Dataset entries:
* * * *

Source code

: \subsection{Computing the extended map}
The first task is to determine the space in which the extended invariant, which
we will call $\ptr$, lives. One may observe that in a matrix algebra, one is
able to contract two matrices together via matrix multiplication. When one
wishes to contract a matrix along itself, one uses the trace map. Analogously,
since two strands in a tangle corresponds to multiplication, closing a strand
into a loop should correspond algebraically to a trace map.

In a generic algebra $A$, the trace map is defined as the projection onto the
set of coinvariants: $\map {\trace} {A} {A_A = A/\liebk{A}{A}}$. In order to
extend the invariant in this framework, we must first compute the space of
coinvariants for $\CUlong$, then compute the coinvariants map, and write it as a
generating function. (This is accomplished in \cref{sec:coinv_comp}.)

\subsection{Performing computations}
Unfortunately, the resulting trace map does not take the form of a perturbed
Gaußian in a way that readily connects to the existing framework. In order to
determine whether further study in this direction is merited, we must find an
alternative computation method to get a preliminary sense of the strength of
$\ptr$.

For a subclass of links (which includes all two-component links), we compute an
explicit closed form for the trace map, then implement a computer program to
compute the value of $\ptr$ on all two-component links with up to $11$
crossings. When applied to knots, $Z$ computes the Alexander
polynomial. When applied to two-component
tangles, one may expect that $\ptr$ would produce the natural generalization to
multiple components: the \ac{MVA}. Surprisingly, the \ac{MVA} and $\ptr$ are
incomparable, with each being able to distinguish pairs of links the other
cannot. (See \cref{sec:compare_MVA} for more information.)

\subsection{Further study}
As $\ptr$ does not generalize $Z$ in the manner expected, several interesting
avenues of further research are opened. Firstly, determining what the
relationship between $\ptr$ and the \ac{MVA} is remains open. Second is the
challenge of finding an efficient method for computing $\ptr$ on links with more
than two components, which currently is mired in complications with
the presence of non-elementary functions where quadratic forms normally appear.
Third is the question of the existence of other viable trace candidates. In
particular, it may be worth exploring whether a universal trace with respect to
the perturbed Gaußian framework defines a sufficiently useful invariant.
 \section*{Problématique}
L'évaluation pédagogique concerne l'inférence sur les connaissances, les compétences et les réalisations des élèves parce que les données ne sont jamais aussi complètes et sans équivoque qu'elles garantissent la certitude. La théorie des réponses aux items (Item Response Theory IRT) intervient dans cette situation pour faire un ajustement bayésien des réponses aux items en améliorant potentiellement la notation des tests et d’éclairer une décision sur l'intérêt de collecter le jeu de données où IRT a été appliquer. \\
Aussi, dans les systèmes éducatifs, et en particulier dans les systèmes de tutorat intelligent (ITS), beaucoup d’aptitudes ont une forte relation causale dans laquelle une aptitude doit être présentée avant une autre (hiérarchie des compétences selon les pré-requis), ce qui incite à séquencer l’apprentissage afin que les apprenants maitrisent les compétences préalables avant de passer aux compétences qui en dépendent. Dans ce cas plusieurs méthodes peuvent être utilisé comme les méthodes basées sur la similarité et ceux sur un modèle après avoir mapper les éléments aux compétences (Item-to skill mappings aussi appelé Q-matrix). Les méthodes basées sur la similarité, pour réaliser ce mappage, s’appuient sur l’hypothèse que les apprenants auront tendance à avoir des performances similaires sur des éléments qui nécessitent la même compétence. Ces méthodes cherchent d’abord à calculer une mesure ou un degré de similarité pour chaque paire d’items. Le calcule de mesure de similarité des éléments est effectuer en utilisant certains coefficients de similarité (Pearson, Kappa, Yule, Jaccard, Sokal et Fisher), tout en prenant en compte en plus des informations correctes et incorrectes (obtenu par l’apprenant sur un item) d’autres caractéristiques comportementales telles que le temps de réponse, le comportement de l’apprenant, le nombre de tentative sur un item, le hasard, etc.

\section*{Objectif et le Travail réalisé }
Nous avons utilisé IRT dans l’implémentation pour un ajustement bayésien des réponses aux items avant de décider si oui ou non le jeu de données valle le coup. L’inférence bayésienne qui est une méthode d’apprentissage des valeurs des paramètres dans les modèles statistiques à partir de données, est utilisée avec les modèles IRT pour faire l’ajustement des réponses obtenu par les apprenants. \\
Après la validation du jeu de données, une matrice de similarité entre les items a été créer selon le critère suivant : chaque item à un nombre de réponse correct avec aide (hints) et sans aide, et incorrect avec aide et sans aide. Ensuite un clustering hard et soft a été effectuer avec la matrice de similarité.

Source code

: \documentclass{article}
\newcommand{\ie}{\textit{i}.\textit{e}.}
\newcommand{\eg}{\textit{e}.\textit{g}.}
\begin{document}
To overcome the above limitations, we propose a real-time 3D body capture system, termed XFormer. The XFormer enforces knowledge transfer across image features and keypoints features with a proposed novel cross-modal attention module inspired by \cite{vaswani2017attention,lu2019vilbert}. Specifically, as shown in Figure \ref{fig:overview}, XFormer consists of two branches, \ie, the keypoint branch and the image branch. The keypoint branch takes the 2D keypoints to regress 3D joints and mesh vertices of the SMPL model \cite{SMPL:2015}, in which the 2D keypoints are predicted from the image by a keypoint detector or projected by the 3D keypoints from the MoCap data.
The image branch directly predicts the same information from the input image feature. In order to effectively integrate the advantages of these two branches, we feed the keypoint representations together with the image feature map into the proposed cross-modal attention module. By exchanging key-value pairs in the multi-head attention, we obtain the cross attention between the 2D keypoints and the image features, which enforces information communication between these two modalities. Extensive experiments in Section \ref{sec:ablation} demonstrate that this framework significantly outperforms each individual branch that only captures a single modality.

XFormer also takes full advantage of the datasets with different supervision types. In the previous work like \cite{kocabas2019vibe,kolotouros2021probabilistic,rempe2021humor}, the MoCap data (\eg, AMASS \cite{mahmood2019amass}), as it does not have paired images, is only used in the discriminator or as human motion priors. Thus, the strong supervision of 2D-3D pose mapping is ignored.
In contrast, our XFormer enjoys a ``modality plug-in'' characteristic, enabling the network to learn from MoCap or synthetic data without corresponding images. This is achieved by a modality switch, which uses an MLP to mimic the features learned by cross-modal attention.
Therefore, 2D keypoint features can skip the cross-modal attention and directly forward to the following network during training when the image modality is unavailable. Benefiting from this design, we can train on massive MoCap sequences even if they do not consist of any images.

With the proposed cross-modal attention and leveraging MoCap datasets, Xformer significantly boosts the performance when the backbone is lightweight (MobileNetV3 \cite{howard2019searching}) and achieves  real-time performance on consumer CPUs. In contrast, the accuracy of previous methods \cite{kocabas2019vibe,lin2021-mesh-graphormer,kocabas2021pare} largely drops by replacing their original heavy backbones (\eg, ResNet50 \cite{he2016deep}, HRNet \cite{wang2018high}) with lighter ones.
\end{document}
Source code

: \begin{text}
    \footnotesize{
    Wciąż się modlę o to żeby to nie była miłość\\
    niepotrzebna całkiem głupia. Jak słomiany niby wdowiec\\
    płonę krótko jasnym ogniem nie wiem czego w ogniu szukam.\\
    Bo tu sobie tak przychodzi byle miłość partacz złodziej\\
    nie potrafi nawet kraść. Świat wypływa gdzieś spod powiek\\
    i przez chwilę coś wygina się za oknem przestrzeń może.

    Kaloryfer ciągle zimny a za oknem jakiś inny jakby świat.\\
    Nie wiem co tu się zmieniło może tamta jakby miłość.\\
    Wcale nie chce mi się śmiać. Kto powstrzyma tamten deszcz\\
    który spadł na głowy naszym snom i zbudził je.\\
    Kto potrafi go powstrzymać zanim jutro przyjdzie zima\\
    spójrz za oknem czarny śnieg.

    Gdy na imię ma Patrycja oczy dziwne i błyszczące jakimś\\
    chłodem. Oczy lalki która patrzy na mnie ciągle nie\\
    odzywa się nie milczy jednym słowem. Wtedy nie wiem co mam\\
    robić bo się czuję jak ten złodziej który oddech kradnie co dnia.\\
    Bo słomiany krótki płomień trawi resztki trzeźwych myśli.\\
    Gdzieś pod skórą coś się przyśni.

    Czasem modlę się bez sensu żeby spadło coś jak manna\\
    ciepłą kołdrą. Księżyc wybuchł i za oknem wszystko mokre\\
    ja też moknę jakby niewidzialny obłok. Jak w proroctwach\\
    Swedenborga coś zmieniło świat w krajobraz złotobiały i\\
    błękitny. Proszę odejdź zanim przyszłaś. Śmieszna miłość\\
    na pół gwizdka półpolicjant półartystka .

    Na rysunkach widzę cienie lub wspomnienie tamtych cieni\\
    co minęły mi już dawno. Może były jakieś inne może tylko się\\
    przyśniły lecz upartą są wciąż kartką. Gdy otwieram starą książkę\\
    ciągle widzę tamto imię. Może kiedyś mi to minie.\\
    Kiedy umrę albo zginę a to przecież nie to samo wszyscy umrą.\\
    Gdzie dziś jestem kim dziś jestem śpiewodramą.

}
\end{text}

* * * *

Please copy, exactly and with nothing else, the lines above beginning at the line that has "we will call" and ending with the line that has "wishes to contract".

## Reply
we will call $\ptr$, lives. One may observe that in a matrix algebra, one is
able to contract two matrices together via matrix multiplication. When one
wishes to contract a matrix along itself, one uses the trace map. Analogously,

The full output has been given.